The current monarch's charismatic father, King Hussein, not only navigated the demographic landscape but proved so adept at accommodating assorted parties including Washington that he made himself seem indispensable. Abdullah II, who ascended to the throne in 1999, has garnered less glowing reviews. But he married a Palestinian, Queen Rania, and when protesters began gathering in Cairo, he had the wits to get out of the castle that is Amman and be seen inquiring as to the welfare of his subjects in the desert south of the capital.
"If such visits had been undertaken" by Cabinet members, the Jordan Times tut-tutted in an editorial this week, "if the grievances of the population had been made known, it could be that we would not have seen demonstrations, like those that occurred of late, against high prices and the low standard of living of some Jordanians."
Time will tell whether changing Prime Ministers does the trick. Before he left, Rifai lowered the price of bread and raised the pay of civil servants. But of the Arab states that may be vulnerable to the fever for greater democracy, Hiltermann places the Hashemite Kingdom well down the list.
"While the sort of demands being voiced across the region are very similar better governments, accountability, fighting corruption, political reform generally the countries we're dealing with are very different," says Hiltermann of the International Crisis Group. "The way these demands are being processed is going to differ from country to country. In Jordan we have a situation where a monarchy has been accepted historically as an outsider bringing together different tribes and populations across Jordan, especially the Palestinians. The monarchy plays a very specific role and has been accepted because of it. I think in Jordan the Hashemite monarchy has a lot of good will."

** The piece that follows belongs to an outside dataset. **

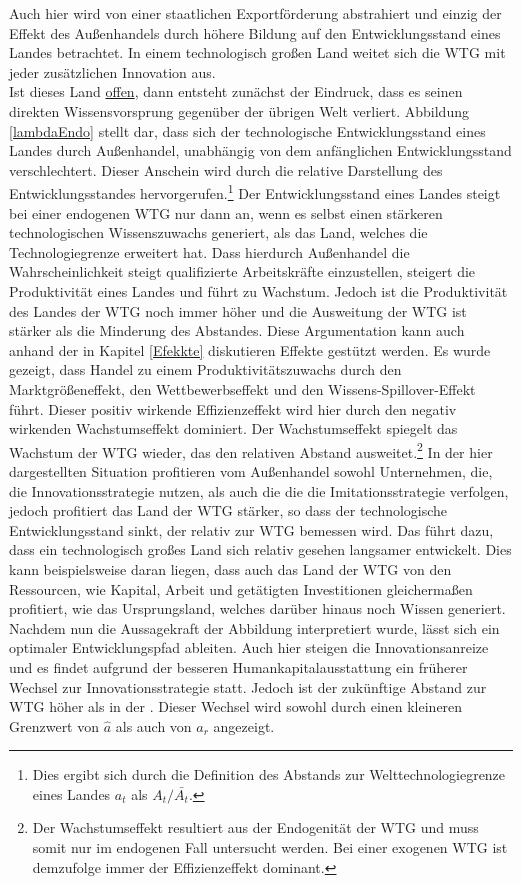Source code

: Auch hier wird von einer staatlichen Exportförderung abstrahiert und einzig der Effekt des Au{\ss}enhandels durch höhere Bildung auf den Entwicklungsstand eines Landes betrachtet. In einem technologisch gro{\ss}en Land weitet sich die WTG mit jeder zusätzlichen Innovation aus.\\ Ist dieses Land \underline{offen}, dann entsteht zunächst der Eindruck, dass es seinen direkten Wissensvorsprung gegenüber der übrigen Welt verliert. Abbildung \ref{lambdaEndo} stellt dar, dass sich der technologische Entwicklungsstand eines Landes durch Au{\ss}enhandel, unabhängig von dem anfänglichen Entwicklungsstand verschlechtert. Dieser Anschein wird durch die relative Darstellung des Entwicklungsstandes hervorgerufen.\footnote{Dies ergibt sich durch die Definition des Abstands zur Welttechnologiegrenze eines Landes $a_t$ als $A_t/\bar{A_t}$.} Der Entwicklungsstand eines Landes steigt bei einer endogenen WTG nur dann an, wenn es selbst einen stärkeren technologischen Wissenszuwachs generiert, als das Land, welches die Technologiegrenze erweitert hat. Dass hierdurch Au{\ss}enhandel die Wahrscheinlichkeit steigt qualifizierte Arbeitskräfte einzustellen, steigert die Produktivität eines Landes und führt zu Wachstum. Jedoch ist die Produktivität des Landes der WTG noch immer höher und die Ausweitung der WTG ist stärker als die Minderung des Abstandes. Diese Argumentation kann auch anhand der in Kapitel \ref{Efekkte} diskutieren Effekte gestützt werden. Es wurde gezeigt, dass Handel zu einem Produktivitätszuwachs durch den Marktgrö{\ss}eneffekt, den Wettbewerbseffekt und den Wissens-Spillover-Effekt führt. Dieser positiv wirkende Effizienzeffekt wird hier durch den negativ wirkenden Wachstumseffekt dominiert. Der Wachstumseffekt spiegelt das Wachstum der WTG wieder, das den relativen Abstand ausweitet.\footnote{Der Wachstumseffekt resultiert aus der Endogenität der WTG und muss somit nur im endogenen Fall untersucht werden. Bei einer exogenen WTG ist demzufolge immer der Effizienzeffekt dominant.} In der hier dargestellten Situation profitieren vom Au{\ss}enhandel sowohl Unternehmen, die, die \textcolor[rgb]{0.74,0.97,0.22}{Innovationsstrategie} nutzen, als auch die die die \textcolor[rgb]{0,0.32,0}{Imitationsstrategie} verfolgen, jedoch profitiert das Land der WTG stärker, so dass der technologische Entwicklungsstand sinkt, der relativ zur WTG bemessen wird. Das führt dazu, dass ein technologisch gro{\ss}es Land sich relativ gesehen langsamer entwickelt. Dies kann beispielsweise daran liegen, dass auch das Land der WTG von den Ressourcen, wie Kapital, Arbeit und getätigten Investitionen gleicherma{\ss}en profitiert, wie das Ursprungsland, welches darüber hinaus noch Wissen generiert.\\
Nachdem nun die Aussagekraft der Abbildung interpretiert wurde, lässt sich ein optimaler Entwicklungspfad ableiten. Auch hier steigen die Innovationsanreize und es findet aufgrund der besseren Humankapitalausstattung ein früherer Wechsel zur \textcolor[rgb]{0.74,0.97,0.22}{Innovationsstrategie} statt. Jedoch ist der zukünftige Abstand zur WTG höher als in der . Dieser Wechsel wird sowohl durch einen kleineren Grenzwert von $\hat{a}$ als auch von $a_r$ angezeigt.
\bigskip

Young of the Daily Star agrees. "Jordan is different from the region," he says. "There are problems. But the monarchy is not the same as a Mubarak. Mubarak may have behaved like a King, but he was a tyrant, and perceptions are different. No one is going to demand the removal of the Hashemite dynasty. Sure, they can demand that the government be changed, or the removal of parliament, but things in Jordan are a little more complicated than they are in Egypt."